[Given entries — start]

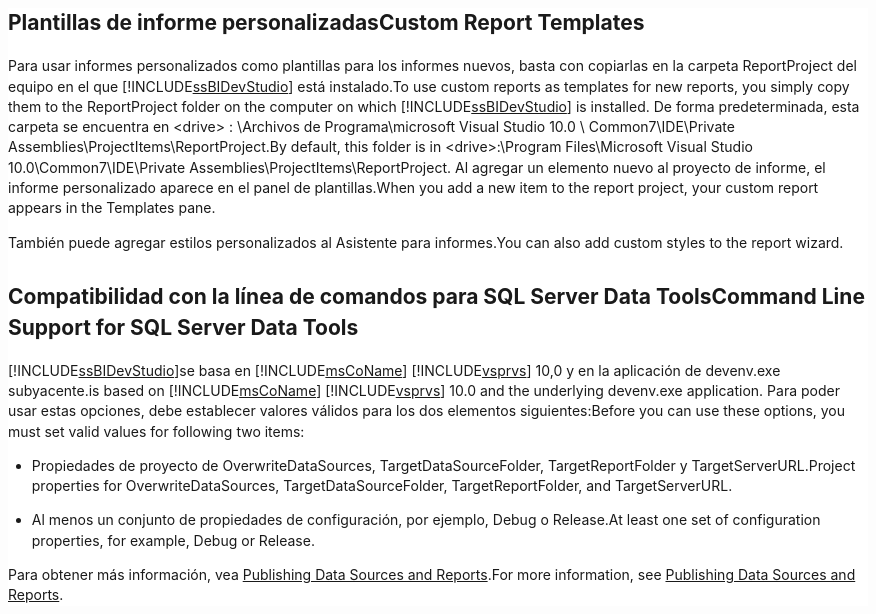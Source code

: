##  <a name="custom-report-templates"></a><a name="bkmk_CustomReportTemplates"></a><span data-ttu-id="c14a6-312">Plantillas de informe personalizadas</span><span class="sxs-lookup"><span data-stu-id="c14a6-312">Custom Report Templates</span></span>
 <span data-ttu-id="c14a6-313">Para usar informes personalizados como plantillas para los informes nuevos, basta con copiarlas en la carpeta ReportProject del equipo en el que [!INCLUDE[ssBIDevStudio](../../../includes/ssbidevstudio-md.md)] está instalado.</span><span class="sxs-lookup"><span data-stu-id="c14a6-313">To use custom reports as templates for new reports, you simply copy them to the ReportProject folder on the computer on which [!INCLUDE[ssBIDevStudio](../../../includes/ssbidevstudio-md.md)] is installed.</span></span> <span data-ttu-id="c14a6-314">De forma predeterminada, esta carpeta se encuentra en \<drive> : \Archivos de Programa\microsoft Visual Studio 10.0 \ Common7\IDE\Private Assemblies\ProjectItems\ReportProject.</span><span class="sxs-lookup"><span data-stu-id="c14a6-314">By default, this folder is in \<drive>:\Program Files\Microsoft Visual Studio 10.0\Common7\IDE\Private Assemblies\ProjectItems\ReportProject.</span></span> <span data-ttu-id="c14a6-315">Al agregar un elemento nuevo al proyecto de informe, el informe personalizado aparece en el panel de plantillas.</span><span class="sxs-lookup"><span data-stu-id="c14a6-315">When you add a new item to the report project, your custom report appears in the Templates pane.</span></span>

 <span data-ttu-id="c14a6-316">También puede agregar estilos personalizados al Asistente para informes.</span><span class="sxs-lookup"><span data-stu-id="c14a6-316">You can also add custom styles to the report wizard.</span></span>

##  <a name="command-line-support-for-sql-server-data-tools"></a><a name="bkmk_CommandLineSupportForssdt"></a><span data-ttu-id="c14a6-317">Compatibilidad con la línea de comandos para SQL Server Data Tools</span><span class="sxs-lookup"><span data-stu-id="c14a6-317">Command Line Support for SQL Server Data Tools</span></span>
 [!INCLUDE[ssBIDevStudio](../../../includes/ssbidevstudio-md.md)]<span data-ttu-id="c14a6-318">se basa en [!INCLUDE[msCoName](../../../includes/msconame-md.md)] [!INCLUDE[vsprvs](../../../includes/vsprvs-md.md)] 10,0 y en la aplicación de devenv.exe subyacente.</span><span class="sxs-lookup"><span data-stu-id="c14a6-318">is based on [!INCLUDE[msCoName](../../../includes/msconame-md.md)] [!INCLUDE[vsprvs](../../../includes/vsprvs-md.md)] 10.0 and the underlying devenv.exe application.</span></span> <span data-ttu-id="c14a6-319">Para poder usar estas opciones, debe establecer valores válidos para los dos elementos siguientes:</span><span class="sxs-lookup"><span data-stu-id="c14a6-319">Before you can use these options, you must set valid values for following two items:</span></span>

-   <span data-ttu-id="c14a6-320">Propiedades de proyecto de OverwriteDataSources, TargetDataSourceFolder, TargetReportFolder y TargetServerURL.</span><span class="sxs-lookup"><span data-stu-id="c14a6-320">Project properties for OverwriteDataSources, TargetDataSourceFolder, TargetReportFolder, and TargetServerURL.</span></span>

-   <span data-ttu-id="c14a6-321">Al menos un conjunto de propiedades de configuración, por ejemplo, Debug o Release.</span><span class="sxs-lookup"><span data-stu-id="c14a6-321">At least one set of configuration properties, for example, Debug or Release.</span></span>

 <span data-ttu-id="c14a6-322">Para obtener más información, vea [Publishing Data Sources and Reports](../reports/publishing-data-sources-and-reports.md).</span><span class="sxs-lookup"><span data-stu-id="c14a6-322">For more information, see [Publishing Data Sources and Reports](../reports/publishing-data-sources-and-reports.md).</span></span>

[Given entries — finish]

What to do :: Give back the whole listing exactly; no pictures.

Response area ::
Source code

:##  <a name="custom-report-templates"></a><a name="bkmk_CustomReportTemplates"></a><span data-ttu-id="c14a6-312">Plantillas de informe personalizadas</span><span class="sxs-lookup"><span data-stu-id="c14a6-312">Custom Report Templates</span></span>
 <span data-ttu-id="c14a6-313">Para usar informes personalizados como plantillas para los informes nuevos, basta con copiarlas en la carpeta ReportProject del equipo en el que [!INCLUDE[ssBIDevStudio](../../../includes/ssbidevstudio-md.md)] está instalado.</span><span class="sxs-lookup"><span data-stu-id="c14a6-313">To use custom reports as templates for new reports, you simply copy them to the ReportProject folder on the computer on which [!INCLUDE[ssBIDevStudio](../../../includes/ssbidevstudio-md.md)] is installed.</span></span> <span data-ttu-id="c14a6-314">De forma predeterminada, esta carpeta se encuentra en \<drive> : \Archivos de Programa\microsoft Visual Studio 10.0 \ Common7\IDE\Private Assemblies\ProjectItems\ReportProject.</span><span class="sxs-lookup"><span data-stu-id="c14a6-314">By default, this folder is in \<drive>:\Program Files\Microsoft Visual Studio 10.0\Common7\IDE\Private Assemblies\ProjectItems\ReportProject.</span></span> <span data-ttu-id="c14a6-315">Al agregar un elemento nuevo al proyecto de informe, el informe personalizado aparece en el panel de plantillas.</span><span class="sxs-lookup"><span data-stu-id="c14a6-315">When you add a new item to the report project, your custom report appears in the Templates pane.</span></span>

 <span data-ttu-id="c14a6-316">También puede agregar estilos personalizados al Asistente para informes.</span><span class="sxs-lookup"><span data-stu-id="c14a6-316">You can also add custom styles to the report wizard.</span></span>

##  <a name="command-line-support-for-sql-server-data-tools"></a><a name="bkmk_CommandLineSupportForssdt"></a><span data-ttu-id="c14a6-317">Compatibilidad con la línea de comandos para SQL Server Data Tools</span><span class="sxs-lookup"><span data-stu-id="c14a6-317">Command Line Support for SQL Server Data Tools</span></span>
 [!INCLUDE[ssBIDevStudio](../../../includes/ssbidevstudio-md.md)]<span data-ttu-id="c14a6-318">se basa en [!INCLUDE[msCoName](../../../includes/msconame-md.md)] [!INCLUDE[vsprvs](../../../includes/vsprvs-md.md)] 10,0 y en la aplicación de devenv.exe subyacente.</span><span class="sxs-lookup"><span data-stu-id="c14a6-318">is based on [!INCLUDE[msCoName](../../../includes/msconame-md.md)] [!INCLUDE[vsprvs](../../../includes/vsprvs-md.md)] 10.0 and the underlying devenv.exe application.</span></span> <span data-ttu-id="c14a6-319">Para poder usar estas opciones, debe establecer valores válidos para los dos elementos siguientes:</span><span class="sxs-lookup"><span data-stu-id="c14a6-319">Before you can use these options, you must set valid values for following two items:</span></span>

-   <span data-ttu-id="c14a6-320">Propiedades de proyecto de OverwriteDataSources, TargetDataSourceFolder, TargetReportFolder y TargetServerURL.</span><span class="sxs-lookup"><span data-stu-id="c14a6-320">Project properties for OverwriteDataSources, TargetDataSourceFolder, TargetReportFolder, and TargetServerURL.</span></span>

-   <span data-ttu-id="c14a6-321">Al menos un conjunto de propiedades de configuración, por ejemplo, Debug o Release.</span><span class="sxs-lookup"><span data-stu-id="c14a6-321">At least one set of configuration properties, for example, Debug or Release.</span></span>

 <span data-ttu-id="c14a6-322">Para obtener más información, vea [Publishing Data Sources and Reports](../reports/publishing-data-sources-and-reports.md).</span><span class="sxs-lookup"><span data-stu-id="c14a6-322">For more information, see [Publishing Data Sources and Reports](../reports/publishing-data-sources-and-reports.md).</span></span>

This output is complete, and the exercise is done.